About stopthesethings

We are a group of citizens concerned about the rapid spread of industrial wind power generation installations across Australia.

Comments

  1. Lots of people think solar and wind are all great, but in reality, they also have a negative affect on the environment. Thanks for bringing light to this topic. More people need to realize what is actually happening.

  2. 120 b.p.m. says:

    At this time in history, after a global pandemic, our government should be saying, we have your back, we are shelving ALL Green energy projects! We will support ALL of our baseload suppliers to maintain affordable and reliable energy at this time of crisis, to help YOU the public to get back on your feet. YOU will have access to affordable gas and electricity for both cooking and heating so as to help you to survive these difficult times, because that is what a responsible government should do.

    And the same rules should apply to DIESEL!

    And yet we are doing the exact opposite.

  3. Stop calling petroleum and hydrocarbons “fossil fuels ” as oil has nothing to do with fossils, it’s a mineral, naturally occurring and renewable.
    Stop using their language.
    “Renewable” energy is not renewable, it’s incredibly expensive and cannot replace hydrocarbons which are energy dense and highly transportable. Plus it doesn’t kill millions of birds.

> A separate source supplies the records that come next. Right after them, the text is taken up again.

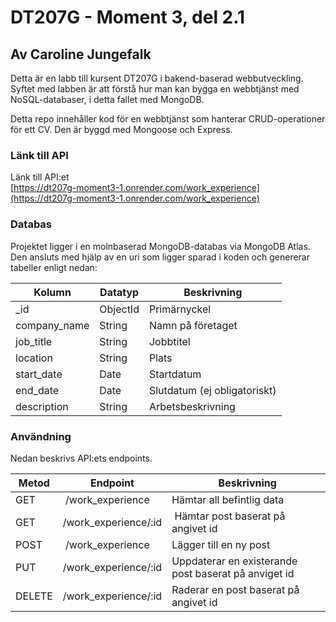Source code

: # DT207G - Moment 3, del 2.1
## Av Caroline Jungefalk

Detta är en labb till kursent DT207G i bakend-baserad webbutveckling.  
Syftet med labben är att förstå hur man kan bygga en webbtjänst med NoSQL-databaser, i detta fallet med MongoDB.  
  
Detta repo innehåller kod för en webbtjänst som hanterar CRUD-operationer för ett CV. Den är byggd med Mongoose och Express. 

### Länk till API

Länk till API:et  
[https://dt207g-moment3-1.onrender.com/work_experience](https://dt207g-moment3-1.onrender.com/work_experience)

### Databas

Projektet ligger i en molnbaserad MongoDB-databas via MongoDB Atlas.
Den ansluts med hjälp av en uri som ligger sparad i koden och genererar tabeller enligt nedan:  

| Kolumn | Datatyp | Beskrivning |
| --- | --- | --- |
| _id | ObjectId | Primärnyckel |
| company_name | String | Namn på företaget |
| job_title | String | Jobbtitel |
| location | String | Plats |
| start_date | Date | Startdatum |
| end_date | Date | Slutdatum (ej obligatoriskt) |
| description | String | Arbetsbeskrivning |

### Användning

Nedan beskrivs API:ets endpoints.  

| Metod | Endpoint | Beskrivning |
| --- | --- | --- |
| GET | /work_experience | Hämtar all befintlig data |
| GET | /work_experience/:id | Hämtar post baserat på angivet id |
| POST | /work_experience | Lägger till en ny post | 
| PUT | /work_experience/:id | Uppdaterar en existerande post baserat på anviget id |
| DELETE | /work_experience/:id | Raderar en post baserat på angivet id |
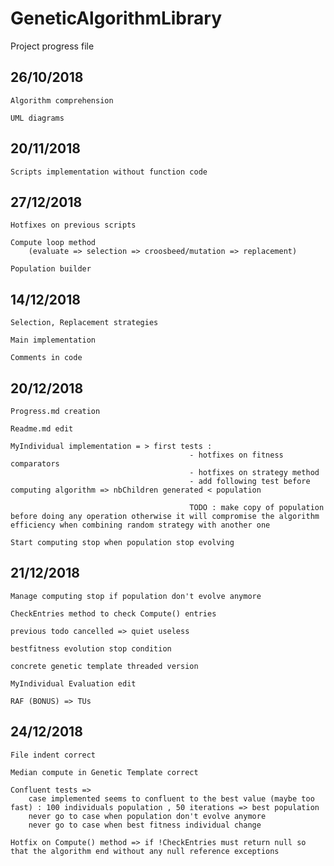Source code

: # GeneticAlgorithmLibrary
Project progress file

## 26/10/2018

    Algorithm comprehension

    UML diagrams

## 20/11/2018

    Scripts implementation without function code

## 27/12/2018 

    Hotfixes on previous scripts 

    Compute loop method 
        (evaluate => selection => croosbeed/mutation => replacement)

    Population builder

## 14/12/2018

    Selection, Replacement strategies 

    Main implementation

    Comments in code

## 20/12/2018

    Progress.md creation 

    Readme.md edit

    MyIndividual implementation = > first tests : 
                                            - hotfixes on fitness comparators
                                            - hotfixes on strategy method 
                                            - add following test before computing algorithm => nbChildren generated < population 

                                            TODO : make copy of population before doing any operation otherwise it will compromise the algorithm efficiency when combining random strategy with another one
    
    Start computing stop when population stop evolving

## 21/12/2018

    Manage computing stop if population don't evolve anymore

    CheckEntries method to check Compute() entries

    previous todo cancelled => quiet useless

    bestfitness evolution stop condition

    concrete genetic template threaded version  

    MyIndividual Evaluation edit
    
    RAF (BONUS) => TUs       

## 24/12/2018

    File indent correct

    Median compute in Genetic Template correct

    Confluent tests => 
        case implemented seems to confluent to the best value (maybe too fast) : 100 individuals population , 50 iterations => best population
        never go to case when population don't evolve anymore
        never go to case when best fitness individual change
    
    Hotfix on Compute() method => if !CheckEntries must return null so that the algorithm end without any null reference exceptions
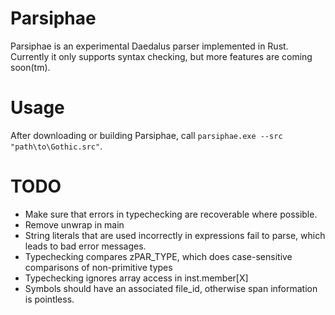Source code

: # Parsiphae

Parsiphae is an experimental Daedalus parser implemented in Rust. Currently it only supports syntax checking, but more features are coming soon(tm).

# Usage
After downloading or building Parsiphae, call `parsiphae.exe --src "path\to\Gothic.src"`.


# TODO
* Make sure that errors in typechecking are recoverable where possible.
* Remove unwrap in main
* String literals that are used incorrectly in expressions fail to parse, which leads to bad error messages.
* Typechecking compares zPAR_TYPE, which does case-sensitive comparisons of non-primitive types
* Typechecking ignores array access in inst.member[X]
* Symbols should have an associated file_id, otherwise span information is pointless.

  4. France is working on mechanical problems in nuclear reactors because cultists demanded they be phased out, so maintenance was cut back.

    With enough electricity from nuclear reactors, it’s possible to make liquid hydrocarbons from oceanic carbon dioxide (mostly as carbonate) plus hydrogen separated from water.

    Processes to make nitrogen fertilizers need heat, which needn’t come from burning hydrocarbons. Many people proposed thermochemical nuclear reactors, but none were built.

  5. As we view the photo of the disposed of solar mangled garbage panels it reminds us that they are made from fossil fuels and how those fuels could have simply been burned to power 450 million homes rather than creating more short life products.

    • It’s called virtue signalling.
      The most dangerous activity you can engage in, it assume the problem is being addressed whennin actuality it makes thing worse.